In this study, we first tried to combine traditional ADC with IVIM parameters, and found that the histogram of D was able to distinguish PCa from BHP in TZ, which was second to the mean ADC. In addition, median, 10th percentile, 90th percentile ADC and median D did not reflect statistical significance differences between inter-groups, had higher Az values than the kurtosis and skewness of ADC, the obtained Az for histogram skewness and kurtosis did not arrive at statistical significance by a linear regression model test. Unfortunately a logistic regression model combining the histogram parameters of ADC and D did not perform significantly better in detecting cancer in TZ than ADC alone. Therefore, our study suggests that the histogram of ADC and D provide the same information when discriminating between PCa and BHP in TZ compared with simple measurements of the mean values of these parameters. However, the lack of significant differences between the histogram of ADC and IVIM suggests that the measuring the histogram of ADC and D may not provide any additional information when discriminating between PCa and BHP in TZ.Therefore, our study suggests that measuring the histogram percentiles of ADC and IVIM values may not provide any additional information when discriminating PCa from BPH compared with simple measurements of the mean values of these parameters.

Recently, the literature has shown that the MR/TRUS fusion-biopsy system is increasingly being used to estimate the diagnostic performance of the PI-RADS scoring system in PCa. [25], [26], [9]. MR/TRUS fusion-biopsy is routinely used in clinical practice to integrate into biopsy planning information gained by MRI [27]. MRI-TRUS fusion biopsy has been reported to display a high rate of detection of clinically significant PCa with traditional TRUS biopsy [28], [27], [29]. Currently, TRUS biopsy of the prostate represents the gold standard for diagnosis of PCa before surgery; however, the rate of false-negative results can be as high as 35%, depending on the biopsy findings.
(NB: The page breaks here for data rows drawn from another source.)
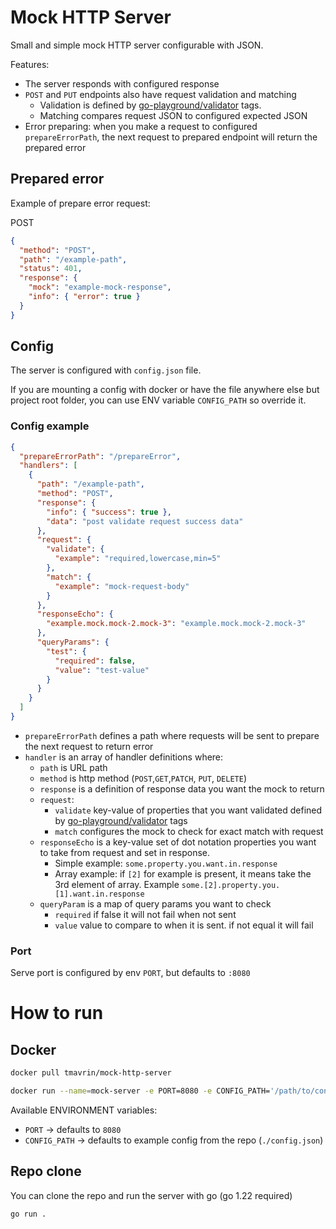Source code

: # Mock HTTP Server

Small and simple mock HTTP server configurable with JSON.

Features:

- The server responds with configured response
- `POST` and `PUT` endpoints also have request validation and matching
  - Validation is defined by [go-playground/validator](https://github.com/go-playground/validator) tags.
  - Matching compares request JSON to configured expected JSON
- Error preparing: when you make a request to configured `prepareErrorPath`, the next request to prepared endpoint will return the prepared error

## Prepared error

Example of prepare error request:

POST

```json
{
  "method": "POST",
  "path": "/example-path",
  "status": 401,
  "response": {
    "mock": "example-mock-response",
    "info": { "error": true }
  }
}
```

## Config

The server is configured with `config.json` file.

If you are mounting a config with docker or have the file anywhere else but project root folder,
you can use ENV variable `CONFIG_PATH` so override it.

### Config example

```json
{
  "prepareErrorPath": "/prepareError",
  "handlers": [
    {
      "path": "/example-path",
      "method": "POST",
      "response": {
        "info": { "success": true },
        "data": "post validate request success data"
      },
      "request": {
        "validate": {
          "example": "required,lowercase,min=5"
        },
        "match": {
          "example": "mock-request-body"
        }
      },
      "responseEcho": {
        "example.mock.mock-2.mock-3": "example.mock.mock-2.mock-3"
      },
      "queryParams": {
        "test": {
          "required": false,
          "value": "test-value"
        }
      }
    }
  ]
}
```

- `prepareErrorPath` defines a path where requests will be sent to prepare the next request to return error
- `handler` is an array of handler definitions where:
  - `path` is URL path
  - `method` is http method (`POST`,`GET`,`PATCH`, `PUT`, `DELETE`)
  - `response` is a definition of response data you want the mock to return
  - `request`:
    - `validate` key-value of properties that you want validated defined by [go-playground/validator](https://github.com/go-playground/validator) tags
    - `match` configures the mock to check for exact match with request
  - `responseEcho` is a key-value set of dot notation properties you want to take from request and set in response.
    - Simple example: `some.property.you.want.in.response`
    - Array example: if `[2]` for example is present, it means take the 3rd element of array. Example `some.[2].property.you.[1].want.in.response`
  - `queryParam` is a map of query params you want to check
    - `required` if false it will not fail when not sent
    - `value` value to compare to when it is sent. if not equal it will fail

### Port

Serve port is configured by env `PORT`, but defaults to `:8080`

# How to run

## Docker

```sh
docker pull tmavrin/mock-http-server
```

```sh
docker run --name=mock-server -e PORT=8080 -e CONFIG_PATH='/path/to/config' tmavrin/mock-http-server
```

Available ENVIRONMENT variables:

- `PORT` -> defaults to `8080`
- `CONFIG_PATH` -> defaults to example config from the repo (`./config.json`)

## Repo clone

You can clone the repo and run the server with go (go 1.22 required)

```sh
go run .
```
In addition, the sensitivity and specificity for the detection of malignant lesions are limited. In contrast to traditional TRUS-guided biopsy, MRI-TRUS fusion biopsy effectively avoids the shortcomings of traditional biopsy, using the flexibility of ultrasound biopsy and electronically superimposing this on TRUS images in real time. Moreover, this study used transperineal MR/TRUS fusion biopsy. The advantages of a transperineal approach compared to a transrectal one includes reduced susceptibility to compression and mobilization of the prostate [9].
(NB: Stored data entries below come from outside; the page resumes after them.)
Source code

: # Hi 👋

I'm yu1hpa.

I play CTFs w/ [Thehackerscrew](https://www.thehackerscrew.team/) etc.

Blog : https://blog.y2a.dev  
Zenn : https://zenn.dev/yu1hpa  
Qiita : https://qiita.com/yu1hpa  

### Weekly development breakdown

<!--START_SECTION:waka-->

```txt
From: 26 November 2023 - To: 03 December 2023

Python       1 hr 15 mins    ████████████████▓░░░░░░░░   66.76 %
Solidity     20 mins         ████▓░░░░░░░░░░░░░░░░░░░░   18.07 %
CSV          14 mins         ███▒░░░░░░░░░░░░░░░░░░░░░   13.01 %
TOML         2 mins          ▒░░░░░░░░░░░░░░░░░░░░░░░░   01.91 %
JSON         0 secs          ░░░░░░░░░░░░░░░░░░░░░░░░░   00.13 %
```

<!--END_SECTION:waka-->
The study has a few limitations. First, there was no comparison of diagnostic efficacy located for different areas of the prostate, the future research should be allowed for a more comparable differentiation between the PCa in PZ and TZ; Second, larger patient populations would be needed to find the true correlation of histogram parameters and aggressiveness and pathological grade of the tumor. Although the patients in this study were comparable to similar studies, it is still insufficient to analyze additional potential predictor variables.
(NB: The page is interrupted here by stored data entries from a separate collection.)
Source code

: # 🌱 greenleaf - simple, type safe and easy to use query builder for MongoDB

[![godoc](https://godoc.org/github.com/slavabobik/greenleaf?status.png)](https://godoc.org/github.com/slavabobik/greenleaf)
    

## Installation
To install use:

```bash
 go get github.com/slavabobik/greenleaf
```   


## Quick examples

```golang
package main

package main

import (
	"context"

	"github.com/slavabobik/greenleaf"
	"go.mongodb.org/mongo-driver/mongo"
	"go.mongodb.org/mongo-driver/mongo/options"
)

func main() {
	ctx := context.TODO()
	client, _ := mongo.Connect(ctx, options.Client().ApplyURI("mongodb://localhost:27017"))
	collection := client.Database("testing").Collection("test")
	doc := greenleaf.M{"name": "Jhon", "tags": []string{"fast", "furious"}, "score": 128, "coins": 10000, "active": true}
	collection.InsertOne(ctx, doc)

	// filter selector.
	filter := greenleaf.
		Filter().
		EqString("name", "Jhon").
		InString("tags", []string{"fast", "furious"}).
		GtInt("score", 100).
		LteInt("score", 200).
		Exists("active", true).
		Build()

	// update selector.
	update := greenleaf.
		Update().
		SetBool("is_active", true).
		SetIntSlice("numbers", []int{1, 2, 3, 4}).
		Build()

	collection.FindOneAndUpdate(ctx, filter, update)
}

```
In conclusion, our study found that mean ADC values differed between PCa and BHP in TZ. In addition, diffusivity mean D derived from IVIM could be a useful tool for discriminating PCa from BPH in TZ, However, information provided by IVIM did not lead to more improved classification results of PCa and BHP than ADC.

Conflicts of interest

The authors have no conflicts of interest to declare.

Funding

The authors have no sources of funding to declare. This research did not receive any specific grant from funding agencies in the public, commercial, or not-for-profit sectors.